When walking, hold 茶椀 with four fingers (for 台天目, it's three)
Wide grain indicates front side.
When taking 茶椀 from the 台 (or returning it), it is always assisted with a straight hand. (However, it is not assisted when discarding water into
建水.
Sweets
Sweets are served on a special stand, on paper folded slightly. In the picture below, the paper is folded the wrong way, signifying sweets for a dead person! (Ulrich IV 19)
Prep
Notes
黄人 薄茶
CJ and I are unsure about sweets: We assume that you open the door with the sweets, bow, carry them to the 貴人, leave, bow, close the door.
The rest below is from CQ57.
Open door, bow with 茶椀 on 茶椀台 , pick up 茶椀台, then stabilize and walk. Place down, shifting L to 6 of the 茶椀台. Get
棗 from
棚.
Go fetch 建水(けんすい), closing the door.
When
柄杓 is put on 蓋置き, 半東(はんとう)opens the door, bows, slides in, turns by 180°, closes the door, pivots again, directed at the 貴人, and places the hands on the floor. (Make sure to keep wrists straight here.)
Put 台 at 45°, in line with the
outer 炉 frame.
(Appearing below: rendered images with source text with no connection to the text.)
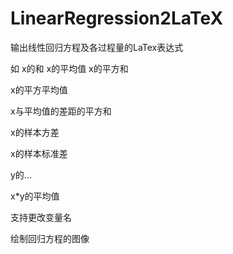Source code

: # LinearRegression2LaTeX
输出线性回归方程及各过程量的LaTex表达式

如
x的和
x的平均值
x的平方和

x的平方平均值

x与平均值的差距的平方和

x的样本方差

x的样本标准差

y的...

x*y的平均值

支持更改变量名

绘制回归方程的图像
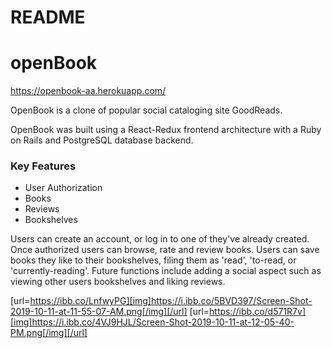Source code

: # README


# openBook
https://openbook-aa.herokuapp.com/

OpenBook is a clone of popular social cataloging site GoodReads.

OpenBook was built using a React-Redux frontend architecture with a Ruby on Rails and PostgreSQL database backend.

### Key Features
* User Authorization
* Books
* Reviews
* Bookshelves

Users can create an account, or log in to one of they've already created. Once authorized users can browse, rate and review books. Users can save books they like to their bookshelves, filing them as 'read', 'to-read, or 'currently-reading'. Future functions include adding a social aspect such as viewing other users bookshelves and liking reviews.

[url=https://ibb.co/LnfwyPG][img]https://i.ibb.co/5BVD397/Screen-Shot-2019-10-11-at-11-55-07-AM.png[/img][/url]
[url=https://ibb.co/d571R7v][img]https://i.ibb.co/4VJ9HJL/Screen-Shot-2019-10-11-at-12-05-40-PM.png[/img][/url]


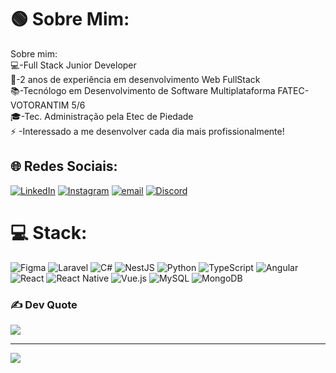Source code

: # 🟢 Sobre Mim: 
Sobre mim:<br>💻-Full Stack Junior Developer<br>💾-2 anos de experiência em desenvolvimento Web FullStack<br>📚-Tecnólogo em Desenvolvimento de Software Multiplataforma FATEC-VOTORANTIM 5/6<br>🎓-Tec. Administração pela Etec de Piedade<br>⚡ -Interessado a me desenvolver cada dia mais profissionalmente! 


## 🌐 Redes Sociais:
[![LinkedIn](https://img.shields.io/badge/LinkedIn-%230077B5.svg?logo=linkedin&logoColor=white)](https://linkedin.com/in/https://www.linkedin.com/in/fabriciosoica/) [![Instagram](https://img.shields.io/badge/Instagram-%23E4405F.svg?logo=Instagram&logoColor=white)](https://instagram.com/fabricio_soica)  [![email](https://img.shields.io/badge/Email-D14836?logo=gmail&logoColor=white)](mailto:fabriciorosasoica@gmail.com) [![Discord](https://img.shields.io/badge/Discord-%237289DA.svg?logo=discord&logoColor=white)](https://discord.gg/Fahzinho)  

# 💻 Stack:
![Figma](https://img.shields.io/badge/figma-%23F24E1E.svg?style=for-the-badge&logo=figma&logoColor=white) ![Laravel](https://img.shields.io/badge/laravel-%23FF2D20.svg?style=for-the-badge&logo=laravel&logoColor=white) ![C#](https://img.shields.io/badge/c%23-%23239120.svg?style=flat&logo=csharp&logoColor=white) ![NestJS](https://img.shields.io/badge/nestjs-%23E0234E.svg?style=flat&logo=nestjs&logoColor=white) ![Python](https://img.shields.io/badge/python-%233670A0.svg?style=flat&logo=python&logoColor=ffdd54) ![TypeScript](https://img.shields.io/badge/typescript-%23007ACC.svg?style=flat&logo=typescript&logoColor=white) ![Angular](https://img.shields.io/badge/angular-%23DD0031.svg?style=flat&logo=angular&logoColor=white)
![React](https://img.shields.io/badge/react-%2320232a.svg?style=flat&logo=react&logoColor=%2361DAFB)  ![React Native](https://img.shields.io/badge/react_native-%2320232a.svg?style=flat&logo=react&logoColor=%2361DAFB) ![Vue.js](https://img.shields.io/badge/vue.js-%2335495e.svg?style=flat&logo=vuedotjs&logoColor=%234FC08D) ![MySQL](https://img.shields.io/badge/mysql-4479A1.svg?style=flat&logo=mysql&logoColor=white) ![MongoDB](https://img.shields.io/badge/MongoDB-%234ea94b.svg?style=flat&logo=mongodb&logoColor=white)

### ✍️ Dev Quote
![](https://quotes-github-readme.vercel.app/api?type=horizontal&theme=radical)

---
[![](https://visitcount.itsvg.in/api?id=FabricioSoica&icon=0&color=0)](https://visitcount.itsvg.in)
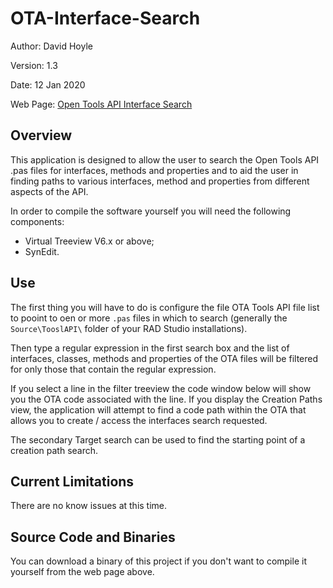 # OTA-Interface-Search

Author:   David Hoyle

Version:  1.3

Date:     12 Jan 2020

Web Page: [Open Tools API Interface Search](https://www.davidghoyle.co.uk/WordPress/?page_id=1481)

## Overview

This application is designed to allow the user to search the Open Tools API .pas files for interfaces, methods and properties and to aid the user in finding paths to various interfaces, method and properties from different aspects of the API.

In order to compile the software yourself you will need the following components:

* Virtual Treeview V6.x or above;
* SynEdit.

## Use

The first thing you will have to do is configure the file OTA Tools API file list to pooint to oen or more `.pas` files in which to search (generally the `Source\TooslAPI\` folder of your RAD Studio installations).

Then type a regular expression in the first search box and the list of interfaces, classes, methods and properties of the OTA files will be filtered for only those that contain the regular expression.

If you select a line in the filter treeview the code window below will show you the OTA code associated with the line. If you display the Creation Paths view, the application will attempt to find a code path within the OTA that allows you to create / access the interfaces search requested.

The secondary Target search can be used to find the starting point of a creation path search.

## Current Limitations

There are no know issues at this time.

## Source Code and Binaries

You can download a binary of this project if you don't want to compile it yourself from the web page above.
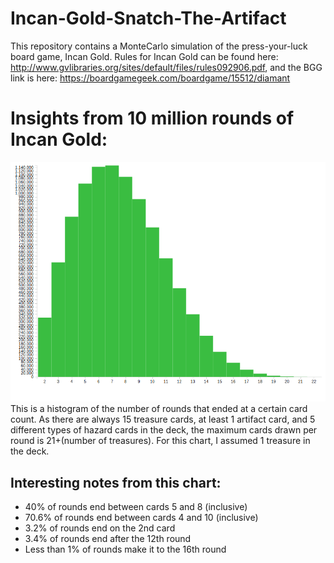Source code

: # Incan-Gold-Snatch-The-Artifact
This repository contains a MonteCarlo simulation of the press-your-luck board game, Incan Gold. Rules for Incan Gold can be found here: http://www.gvlibraries.org/sites/default/files/rules092906.pdf, and the BGG link is here: https://boardgamegeek.com/boardgame/15512/diamant

Insights from 10 million rounds of Incan Gold:
========
![alt text](https://raw.githubusercontent.com/rupaulsdatarace/incan-gold-snatch-the-artifact/master/incangoldmontecarlo.png)
This is a histogram of the number of rounds that ended at a certain card count. As there are always 15 treasure cards, at least 1 artifact card, and 5 different types of hazard cards in the deck, the maximum cards drawn per round is 21+(number of treasures). For this chart, I assumed 1 treasure in the deck. 

Interesting notes from this chart: 
-----------
+ 40% of rounds end between cards 5 and 8 (inclusive)
+ 70.6% of rounds end between cards 4 and 10 (inclusive)
+ 3.2% of rounds end on the 2nd card
+ 3.4% of rounds end after the 12th round
+ Less than 1% of rounds make it to the 16th round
The rim can protrude over the
畳's black border, leaving lots of space for the
棗.
Continue as usual, placing
茶筅 into 茶椀 (assist with L), then moving the whole 台 towards you. When performing 茶筅とおし, L stabilizes the 茶椀 from the top.
Open 水指(みずさし)R then L (it's
炉, so only two hands as always).
When tea is prepared, pick up 台, then shift so body is aligned with right outside lining of
炉 frame while carrying 台. Then put R at 12, L at 6 (in distinct two steps;
in the air), turn, and turn again; and put down (shifting L). Shift back, rest hands on 畳(たたみ).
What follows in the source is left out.